WORK TO COMPLETE:
Your task is to filter the data below down to the lines holding "delta".

======== DATASET RECORDS

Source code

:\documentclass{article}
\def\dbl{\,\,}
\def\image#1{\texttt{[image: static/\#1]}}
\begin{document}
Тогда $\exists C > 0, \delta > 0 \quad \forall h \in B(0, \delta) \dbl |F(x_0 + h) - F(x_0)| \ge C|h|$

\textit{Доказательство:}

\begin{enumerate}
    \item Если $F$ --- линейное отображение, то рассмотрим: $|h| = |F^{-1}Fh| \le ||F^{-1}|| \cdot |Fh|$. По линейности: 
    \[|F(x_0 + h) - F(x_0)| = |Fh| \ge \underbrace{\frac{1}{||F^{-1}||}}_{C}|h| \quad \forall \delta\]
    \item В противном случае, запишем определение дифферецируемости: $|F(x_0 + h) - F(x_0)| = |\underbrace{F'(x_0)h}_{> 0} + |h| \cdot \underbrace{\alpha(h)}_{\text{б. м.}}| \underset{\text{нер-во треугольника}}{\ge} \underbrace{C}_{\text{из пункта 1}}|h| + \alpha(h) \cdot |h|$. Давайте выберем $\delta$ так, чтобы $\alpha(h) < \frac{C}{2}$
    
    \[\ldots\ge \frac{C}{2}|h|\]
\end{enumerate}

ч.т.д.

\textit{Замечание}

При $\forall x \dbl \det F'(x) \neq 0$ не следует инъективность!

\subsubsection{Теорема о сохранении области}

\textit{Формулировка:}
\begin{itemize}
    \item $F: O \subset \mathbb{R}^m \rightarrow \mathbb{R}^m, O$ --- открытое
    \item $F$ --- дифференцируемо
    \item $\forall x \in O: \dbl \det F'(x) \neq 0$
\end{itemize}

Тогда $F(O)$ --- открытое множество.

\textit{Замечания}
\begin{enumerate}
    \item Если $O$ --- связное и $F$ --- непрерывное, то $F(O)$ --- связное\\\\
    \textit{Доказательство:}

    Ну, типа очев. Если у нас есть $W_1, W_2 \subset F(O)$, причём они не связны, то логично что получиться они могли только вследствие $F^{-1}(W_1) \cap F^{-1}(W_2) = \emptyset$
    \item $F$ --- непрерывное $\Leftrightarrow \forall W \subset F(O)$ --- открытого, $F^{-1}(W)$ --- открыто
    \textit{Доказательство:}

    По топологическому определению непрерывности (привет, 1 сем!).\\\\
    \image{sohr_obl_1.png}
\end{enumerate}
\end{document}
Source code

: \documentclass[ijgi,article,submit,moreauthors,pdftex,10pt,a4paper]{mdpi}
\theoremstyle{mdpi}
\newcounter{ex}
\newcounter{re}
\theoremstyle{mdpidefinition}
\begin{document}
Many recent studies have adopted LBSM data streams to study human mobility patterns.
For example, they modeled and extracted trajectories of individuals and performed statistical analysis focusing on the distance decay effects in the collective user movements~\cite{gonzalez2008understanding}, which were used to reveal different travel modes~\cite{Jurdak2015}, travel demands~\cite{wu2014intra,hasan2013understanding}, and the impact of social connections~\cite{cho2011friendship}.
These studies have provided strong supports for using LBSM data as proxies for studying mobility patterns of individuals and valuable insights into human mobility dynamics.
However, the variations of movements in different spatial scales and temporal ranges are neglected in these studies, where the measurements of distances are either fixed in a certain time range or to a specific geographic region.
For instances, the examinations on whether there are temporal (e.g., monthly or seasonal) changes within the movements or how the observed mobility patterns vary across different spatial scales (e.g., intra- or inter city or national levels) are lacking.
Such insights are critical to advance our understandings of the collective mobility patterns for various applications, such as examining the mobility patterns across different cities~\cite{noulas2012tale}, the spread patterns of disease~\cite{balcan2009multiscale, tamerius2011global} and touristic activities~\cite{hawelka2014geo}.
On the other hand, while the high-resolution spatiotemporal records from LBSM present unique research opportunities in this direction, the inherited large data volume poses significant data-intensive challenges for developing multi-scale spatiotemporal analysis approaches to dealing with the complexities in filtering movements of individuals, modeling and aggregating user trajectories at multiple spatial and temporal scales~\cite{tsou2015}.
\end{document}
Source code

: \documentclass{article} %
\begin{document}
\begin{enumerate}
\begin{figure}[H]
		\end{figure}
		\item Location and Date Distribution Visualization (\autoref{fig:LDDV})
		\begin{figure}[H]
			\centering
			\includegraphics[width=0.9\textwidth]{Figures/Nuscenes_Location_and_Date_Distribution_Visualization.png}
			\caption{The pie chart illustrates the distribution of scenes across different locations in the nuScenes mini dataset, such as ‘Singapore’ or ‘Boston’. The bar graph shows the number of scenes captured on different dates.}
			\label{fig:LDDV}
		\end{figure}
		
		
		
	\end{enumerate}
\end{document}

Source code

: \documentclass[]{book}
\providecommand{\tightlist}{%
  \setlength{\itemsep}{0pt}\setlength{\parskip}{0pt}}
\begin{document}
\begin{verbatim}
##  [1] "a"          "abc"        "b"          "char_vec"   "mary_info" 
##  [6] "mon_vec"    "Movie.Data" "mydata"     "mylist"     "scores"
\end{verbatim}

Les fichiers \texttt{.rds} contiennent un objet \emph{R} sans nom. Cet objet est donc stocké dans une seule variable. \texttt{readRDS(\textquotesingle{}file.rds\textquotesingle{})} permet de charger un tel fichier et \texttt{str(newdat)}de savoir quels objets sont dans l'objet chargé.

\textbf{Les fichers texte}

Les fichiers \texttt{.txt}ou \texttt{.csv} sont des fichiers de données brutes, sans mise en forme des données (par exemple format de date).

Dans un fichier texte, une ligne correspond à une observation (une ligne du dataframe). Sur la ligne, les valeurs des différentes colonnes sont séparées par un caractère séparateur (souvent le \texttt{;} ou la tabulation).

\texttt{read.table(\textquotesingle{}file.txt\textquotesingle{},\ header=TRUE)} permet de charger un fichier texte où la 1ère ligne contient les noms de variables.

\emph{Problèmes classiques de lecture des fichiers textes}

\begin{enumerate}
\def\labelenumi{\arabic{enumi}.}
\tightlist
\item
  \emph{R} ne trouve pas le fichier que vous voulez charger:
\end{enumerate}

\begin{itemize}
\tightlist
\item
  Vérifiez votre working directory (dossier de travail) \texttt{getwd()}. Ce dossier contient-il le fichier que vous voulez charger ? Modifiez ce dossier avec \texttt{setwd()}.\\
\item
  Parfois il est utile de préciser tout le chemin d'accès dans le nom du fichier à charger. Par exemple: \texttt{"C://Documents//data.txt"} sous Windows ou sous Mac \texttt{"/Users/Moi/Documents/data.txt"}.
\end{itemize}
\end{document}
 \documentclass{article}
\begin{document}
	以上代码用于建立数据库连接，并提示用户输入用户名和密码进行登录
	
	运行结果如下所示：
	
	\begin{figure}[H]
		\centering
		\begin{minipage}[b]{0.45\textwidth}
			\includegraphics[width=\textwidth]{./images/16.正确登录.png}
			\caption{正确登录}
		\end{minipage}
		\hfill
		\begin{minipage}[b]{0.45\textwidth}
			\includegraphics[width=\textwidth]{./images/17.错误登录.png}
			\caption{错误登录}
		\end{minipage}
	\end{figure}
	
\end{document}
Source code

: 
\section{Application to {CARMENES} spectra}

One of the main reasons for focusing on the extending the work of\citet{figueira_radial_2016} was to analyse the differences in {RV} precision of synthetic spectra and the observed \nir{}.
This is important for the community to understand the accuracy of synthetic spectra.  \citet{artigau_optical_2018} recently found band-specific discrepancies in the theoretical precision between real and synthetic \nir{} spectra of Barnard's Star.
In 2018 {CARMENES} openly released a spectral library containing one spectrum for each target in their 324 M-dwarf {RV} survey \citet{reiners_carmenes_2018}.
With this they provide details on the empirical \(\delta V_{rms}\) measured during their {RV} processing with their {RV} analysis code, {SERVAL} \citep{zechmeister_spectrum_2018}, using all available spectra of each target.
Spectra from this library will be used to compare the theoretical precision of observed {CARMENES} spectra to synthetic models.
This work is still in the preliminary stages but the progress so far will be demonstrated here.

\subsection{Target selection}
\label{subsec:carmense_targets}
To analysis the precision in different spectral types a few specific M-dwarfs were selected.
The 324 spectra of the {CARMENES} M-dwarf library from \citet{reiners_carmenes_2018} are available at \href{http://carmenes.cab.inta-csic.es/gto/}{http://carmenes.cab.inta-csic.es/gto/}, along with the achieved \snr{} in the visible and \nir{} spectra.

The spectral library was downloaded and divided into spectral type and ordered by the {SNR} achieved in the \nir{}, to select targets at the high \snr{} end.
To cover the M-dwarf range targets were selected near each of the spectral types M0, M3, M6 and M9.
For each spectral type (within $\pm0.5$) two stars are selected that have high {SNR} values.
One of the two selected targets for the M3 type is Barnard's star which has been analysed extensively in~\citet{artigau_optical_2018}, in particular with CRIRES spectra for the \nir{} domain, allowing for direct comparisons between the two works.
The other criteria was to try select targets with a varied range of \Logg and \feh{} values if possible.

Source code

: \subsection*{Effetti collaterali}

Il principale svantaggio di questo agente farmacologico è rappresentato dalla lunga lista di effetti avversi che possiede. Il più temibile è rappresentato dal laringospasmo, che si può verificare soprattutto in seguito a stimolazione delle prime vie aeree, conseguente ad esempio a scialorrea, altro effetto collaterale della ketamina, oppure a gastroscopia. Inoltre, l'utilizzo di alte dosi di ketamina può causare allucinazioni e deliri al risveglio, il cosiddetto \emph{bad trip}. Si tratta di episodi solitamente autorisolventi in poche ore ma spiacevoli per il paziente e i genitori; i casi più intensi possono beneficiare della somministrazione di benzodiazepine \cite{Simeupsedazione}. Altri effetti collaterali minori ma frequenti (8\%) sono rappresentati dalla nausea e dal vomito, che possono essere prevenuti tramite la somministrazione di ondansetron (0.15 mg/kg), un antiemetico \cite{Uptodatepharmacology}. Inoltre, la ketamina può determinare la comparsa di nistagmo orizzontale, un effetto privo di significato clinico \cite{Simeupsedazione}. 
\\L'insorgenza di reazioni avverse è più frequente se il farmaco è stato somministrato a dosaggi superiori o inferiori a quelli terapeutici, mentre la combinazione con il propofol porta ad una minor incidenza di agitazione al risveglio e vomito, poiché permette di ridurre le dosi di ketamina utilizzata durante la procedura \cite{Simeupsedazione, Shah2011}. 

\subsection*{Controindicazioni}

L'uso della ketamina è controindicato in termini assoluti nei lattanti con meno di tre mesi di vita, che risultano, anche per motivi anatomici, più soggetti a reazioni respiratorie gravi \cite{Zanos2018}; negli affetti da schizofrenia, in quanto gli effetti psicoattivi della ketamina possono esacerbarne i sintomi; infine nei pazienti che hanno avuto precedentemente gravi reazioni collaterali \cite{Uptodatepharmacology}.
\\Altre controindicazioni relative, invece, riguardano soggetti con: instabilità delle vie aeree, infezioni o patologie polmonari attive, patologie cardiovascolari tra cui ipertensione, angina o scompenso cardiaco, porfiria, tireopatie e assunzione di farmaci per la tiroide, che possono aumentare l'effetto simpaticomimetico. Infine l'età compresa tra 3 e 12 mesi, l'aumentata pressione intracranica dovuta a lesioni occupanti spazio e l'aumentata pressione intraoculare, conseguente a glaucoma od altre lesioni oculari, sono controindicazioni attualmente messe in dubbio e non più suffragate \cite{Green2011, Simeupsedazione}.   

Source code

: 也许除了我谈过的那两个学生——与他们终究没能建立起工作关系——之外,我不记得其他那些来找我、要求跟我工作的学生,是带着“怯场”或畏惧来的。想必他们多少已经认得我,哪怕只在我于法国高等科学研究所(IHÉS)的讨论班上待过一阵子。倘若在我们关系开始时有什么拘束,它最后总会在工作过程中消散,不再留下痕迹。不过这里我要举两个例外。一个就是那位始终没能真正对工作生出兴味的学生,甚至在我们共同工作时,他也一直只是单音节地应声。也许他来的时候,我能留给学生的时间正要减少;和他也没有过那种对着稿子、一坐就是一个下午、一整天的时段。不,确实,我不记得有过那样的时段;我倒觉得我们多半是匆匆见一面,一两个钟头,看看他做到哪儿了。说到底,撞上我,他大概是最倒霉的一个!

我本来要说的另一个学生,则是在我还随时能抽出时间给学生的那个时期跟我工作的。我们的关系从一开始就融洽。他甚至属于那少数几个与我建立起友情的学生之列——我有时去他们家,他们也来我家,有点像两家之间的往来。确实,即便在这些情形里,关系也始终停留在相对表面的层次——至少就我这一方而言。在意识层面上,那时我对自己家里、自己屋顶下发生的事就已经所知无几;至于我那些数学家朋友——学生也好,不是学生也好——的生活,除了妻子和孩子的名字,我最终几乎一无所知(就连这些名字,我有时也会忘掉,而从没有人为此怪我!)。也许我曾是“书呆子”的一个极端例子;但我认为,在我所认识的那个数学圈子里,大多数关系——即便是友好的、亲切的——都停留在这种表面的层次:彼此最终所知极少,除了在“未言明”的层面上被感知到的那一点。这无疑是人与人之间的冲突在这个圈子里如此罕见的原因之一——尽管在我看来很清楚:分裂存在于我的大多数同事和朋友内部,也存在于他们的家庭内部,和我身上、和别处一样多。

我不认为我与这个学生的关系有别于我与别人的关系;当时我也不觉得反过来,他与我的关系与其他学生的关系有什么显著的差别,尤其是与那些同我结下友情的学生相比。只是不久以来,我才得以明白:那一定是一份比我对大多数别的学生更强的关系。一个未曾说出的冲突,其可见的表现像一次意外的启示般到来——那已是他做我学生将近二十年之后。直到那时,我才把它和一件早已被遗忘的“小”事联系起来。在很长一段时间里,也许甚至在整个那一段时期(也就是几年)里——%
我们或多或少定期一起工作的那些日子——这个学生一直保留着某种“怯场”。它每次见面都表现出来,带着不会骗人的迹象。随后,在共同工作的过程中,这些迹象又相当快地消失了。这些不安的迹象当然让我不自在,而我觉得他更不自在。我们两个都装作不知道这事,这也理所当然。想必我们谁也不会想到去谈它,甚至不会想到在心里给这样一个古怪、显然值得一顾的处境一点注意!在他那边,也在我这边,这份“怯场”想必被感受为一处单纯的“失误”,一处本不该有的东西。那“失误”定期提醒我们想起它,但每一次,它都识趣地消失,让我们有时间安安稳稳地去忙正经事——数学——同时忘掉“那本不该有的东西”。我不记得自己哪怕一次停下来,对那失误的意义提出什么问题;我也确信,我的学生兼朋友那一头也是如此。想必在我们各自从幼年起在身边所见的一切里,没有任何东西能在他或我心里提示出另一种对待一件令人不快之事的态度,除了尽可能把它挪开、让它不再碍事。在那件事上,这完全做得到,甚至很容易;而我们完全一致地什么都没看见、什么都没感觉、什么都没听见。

================

EXERCISE ANSWER:
Тогда $\exists C > 0, \delta > 0 \quad \forall h \in B(0, \delta) \dbl |F(x_0 + h) - F(x_0)| \ge C|h|$
    \[|F(x_0 + h) - F(x_0)| = |Fh| \ge \underbrace{\frac{1}{||F^{-1}||}}_{C}|h| \quad \forall \delta\]
    \item В противном случае, запишем определение дифферецируемости: $|F(x_0 + h) - F(x_0)| = |\underbrace{F'(x_0)h}_{> 0} + |h| \cdot \underbrace{\alpha(h)}_{\text{б. м.}}| \underset{\text{нер-во треугольника}}{\ge} \underbrace{C}_{\text{из пункта 1}}|h| + \alpha(h) \cdot |h|$. Давайте выберем $\delta$ так, чтобы $\alpha(h) < \frac{C}{2}$
With this they provide details on the empirical \(\delta V_{rms}\) measured during their {RV} processing with their {RV} analysis code, {SERVAL} \citep{zechmeister_spectrum_2018}, using all available spectra of each target.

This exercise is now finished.